Azure Functions for Serverless Web Scraping: the Complete Guide
serverless architectures have become the preferred way to run web scrapers for teams that want to avoid managing servers, scale automatically, and only pay for actual compute usage. Azure Functions is Microsoft’s serverless platform, and it works surprisingly well for web scraping workloads once you understand its constraints and configure it properly.
this guide walks through building production-ready web scrapers on Azure Functions, from basic HTTP scrapers to complex workflows with proxy rotation, scheduling, and data pipeline integration.
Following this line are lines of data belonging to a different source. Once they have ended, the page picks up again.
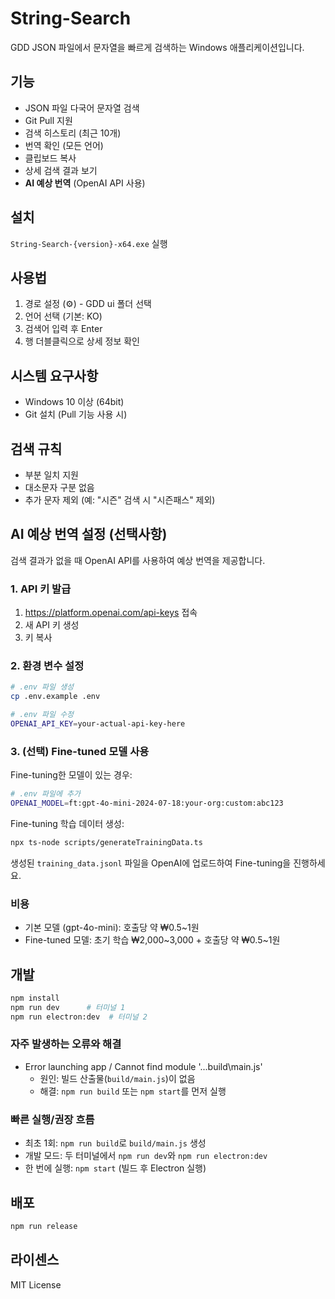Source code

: # String-Search

GDD JSON 파일에서 문자열을 빠르게 검색하는 Windows 애플리케이션입니다.

## 기능
- JSON 파일 다국어 문자열 검색
- Git Pull 지원
- 검색 히스토리 (최근 10개)
- 번역 확인 (모든 언어)
- 클립보드 복사
- 상세 검색 결과 보기
- **AI 예상 번역** (OpenAI API 사용)

## 설치
`String-Search-{version}-x64.exe` 실행

## 사용법
1. 경로 설정 (⚙️) - GDD ui 폴더 선택
2. 언어 선택 (기본: KO)
3. 검색어 입력 후 Enter
4. 행 더블클릭으로 상세 정보 확인

## 시스템 요구사항
- Windows 10 이상 (64bit)
- Git 설치 (Pull 기능 사용 시)

## 검색 규칙
- 부분 일치 지원
- 대소문자 구분 없음
- 추가 문자 제외 (예: "시즌" 검색 시 "시즌패스" 제외)

## AI 예상 번역 설정 (선택사항)

검색 결과가 없을 때 OpenAI API를 사용하여 예상 번역을 제공합니다.

### 1. API 키 발급
1. https://platform.openai.com/api-keys 접속
2. 새 API 키 생성
3. 키 복사

### 2. 환경 변수 설정
```bash
# .env 파일 생성
cp .env.example .env

# .env 파일 수정
OPENAI_API_KEY=your-actual-api-key-here
```

### 3. (선택) Fine-tuned 모델 사용
Fine-tuning한 모델이 있는 경우:
```bash
# .env 파일에 추가
OPENAI_MODEL=ft:gpt-4o-mini-2024-07-18:your-org:custom:abc123
```

Fine-tuning 학습 데이터 생성:
```bash
npx ts-node scripts/generateTrainingData.ts
```

생성된 `training_data.jsonl` 파일을 OpenAI에 업로드하여 Fine-tuning을 진행하세요.

### 비용
- 기본 모델 (gpt-4o-mini): 호출당 약 ₩0.5~1원
- Fine-tuned 모델: 초기 학습 ₩2,000~3,000 + 호출당 약 ₩0.5~1원

## 개발
```bash
npm install
npm run dev      # 터미널 1
npm run electron:dev  # 터미널 2
```

### 자주 발생하는 오류와 해결
- Error launching app / Cannot find module '...build\\main.js'
  - 원인: 빌드 산출물(`build/main.js`)이 없음
  - 해결: `npm run build` 또는 `npm start`를 먼저 실행

### 빠른 실행/권장 흐름
- 최초 1회: `npm run build`로 `build/main.js` 생성
- 개발 모드: 두 터미널에서 `npm run dev`와 `npm run electron:dev`
- 한 번에 실행: `npm start` (빌드 후 Electron 실행)

## 배포
```bash
npm run release
```

## 라이센스
MIT License
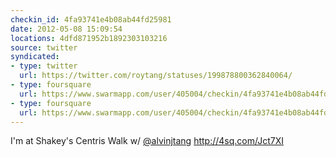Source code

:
 ```yaml
---
checkin_id: 4fa93741e4b08ab44fd25981
date: 2012-05-08 15:09:54
locations: 4dfd871952b1892303103216
source: twitter
syndicated:
- type: twitter
  url: https://twitter.com/roytang/statuses/199878800362840064/
- type: foursquare
  url: https://www.swarmapp.com/user/405004/checkin/4fa93741e4b08ab44fd25981?s=UyHmg_yb9sfcEJVTlgh3S-hjxEI&ref=tw
- type: foursquare
  url: https://www.swarmapp.com/user/405004/checkin/4fa93741e4b08ab44fd25981?s=UyHmg_yb9sfcEJVTlgh3S-hjxEI&ref=tw
---
```


I'm at Shakey's Centris Walk w/ [@alvinjtang](https://twitter.com/alvinjtang/) http://4sq.com/Jct7XI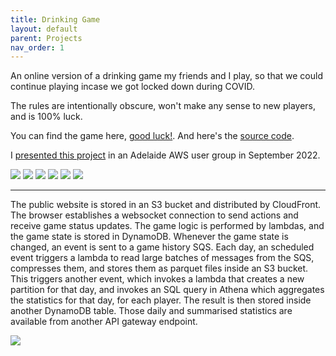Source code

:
 ```yaml
---
title: Drinking Game
layout: default
parent: Projects
nav_order: 1
---
```


<link rel="stylesheet" href="../css/images.css">

An online version of a drinking game my friends and I play, so that we could continue playing incase we got locked down during COVID.

The rules are intentionally obscure, won't make any sense to new players, and is 100% luck.

You can find the game here, [good luck!]. And here's the [source code].

I [presented this project] in an Adelaide AWS user group in September 2022.

<div class="gallery">
    <img src="../assets/images/drinking_game00.png"/>
    <img src="../assets/images/drinking_game02.png"/>
    <img src="../assets/images/drinking_game06.png"/>
    <img src="../assets/images/drinking_game03.png"/>
    <img src="../assets/images/drinking_game04.png"/>
    <img src="../assets/images/drinking_game05.png"/>
</div>

---

The public website is stored in an S3 bucket and distributed by CloudFront. The browser establishes a websocket connection to send actions and receive game status updates. The game logic is performed by lambdas, and the game state is stored in DynamoDB. Whenever the game state is changed, an event is sent to a game history SQS. Each day, an scheduled event triggers a lambda to read large batches of messages from the SQS, compresses them, and stores them as parquet files inside an S3 bucket. This triggers another event, which invokes a lambda that creates a new partition for that day, and invokes an SQL query in Athena which aggregates the statistics for that day, for each player. The result is then stored inside another DynamoDB table. Those daily and summarised statistics are available from another API gateway endpoint.

<img src="../assets/images/drinking_game01.png"/>

[source code]: https://github.com/Nick-Sullivan/death-dice
[presented this project]: ../assets/pdf/drinking_game.pdf
[good luck!]: https://100percentofthetimehotspaghetti.com/dice.html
Why Azure Functions for Scraping
Azure Functions offers several advantages over running scrapers on dedicated servers or VMs:
- zero server management. no patching, no capacity planning, no SSH
- automatic scaling. Azure spins up instances as needed and scales to zero when idle
- cost efficiency. you pay only for execution time, not idle capacity. the consumption plan includes 1 million free executions per month
- built-in scheduling. timer triggers replace cron jobs with better monitoring
- integration with Azure services. direct connections to Blob Storage, Cosmos DB, Queue Storage, and Event Grid
- managed identity. access other Azure resources without managing credentials
Limitations to Understand
before choosing Azure Functions for scraping, know these constraints:
| constraint | consumption plan | premium plan |
|---|---|---|
| execution timeout | 5 min (default), 10 min max | 30 min (default), 60 min max |
| memory | 1.5 GB | 3.5 to 14 GB |
| outbound connections | ~600 active | ~600 active |
| cold start | 1 to 10 seconds | ~1 second |
| deployment size | 1 GB | 1 GB |
for scraping, the biggest limitation is the execution timeout. if your scraping job takes longer than 10 minutes on the consumption plan, you need either the premium plan or an architectural change (splitting the job into smaller functions).
Setting Up the Project
Prerequisites
# install Azure Functions Core Tools
npm install -g azure-functions-core-tools@4
# install Azure CLI
brew install azure-cli # macOS
# or: curl -sL https://aka.ms/InstallAzureCLIDeb | sudo bash # Linux
# login to Azure
az login
Create the Function App
# create a new Python function app
func init scraper-functions --python
cd scraper-functions
# create a virtual environment
python -m venv .venv
source .venv/bin/activate
# install dependencies
pip install httpx selectolax playwright azure-storage-blob
Project Structure
scraper-functions/
scrape_prices/
__init__.py
function.json
scrape_listings/
__init__.py
function.json
process_results/
__init__.py
function.json
shared/
__init__.py
proxy.py
parser.py
storage.py
requirements.txt
host.json
local.settings.json
Configure host.json
{
"version": "2.0",
"logging": {
"logLevel": {
"default": "Information",
"Host.Results": "Error"
}
},
"extensions": {
"http": {
"routePrefix": "api",
"maxOutstandingRequests": 200,
"maxConcurrentRequests": 100
}
},
"functionTimeout": "00:10:00"
}
Configure local.settings.json
{
"IsEncrypted": false,
"Values": {
"AzureWebJobsStorage": "UseDevelopmentStorage=true",
"FUNCTIONS_WORKER_RUNTIME": "python",
"PROXY_GATEWAY": "http://gate.proxyservice.com:7777",
"PROXY_USERNAME": "your_user",
"PROXY_PASSWORD": "your_pass",
"STORAGE_CONNECTION_STRING": "your_blob_storage_connection_string"
}
}
Function 1: Basic HTTP Scraper
let us start with a timer-triggered function that scrapes a list of URLs on a schedule.
function.json
{
"scriptFile": "__init__.py",
"bindings": [
{
"name": "timer",
"type": "timerTrigger",
"direction": "in",
"schedule": "0 0 6 * * *"
}
]
}
init.py
import azure.functions as func
import httpx
import json
import logging
import os
from datetime import datetime
from selectolax.parser import HTMLParser
# proxy configuration
PROXY_GATEWAY = os.environ.get("PROXY_GATEWAY")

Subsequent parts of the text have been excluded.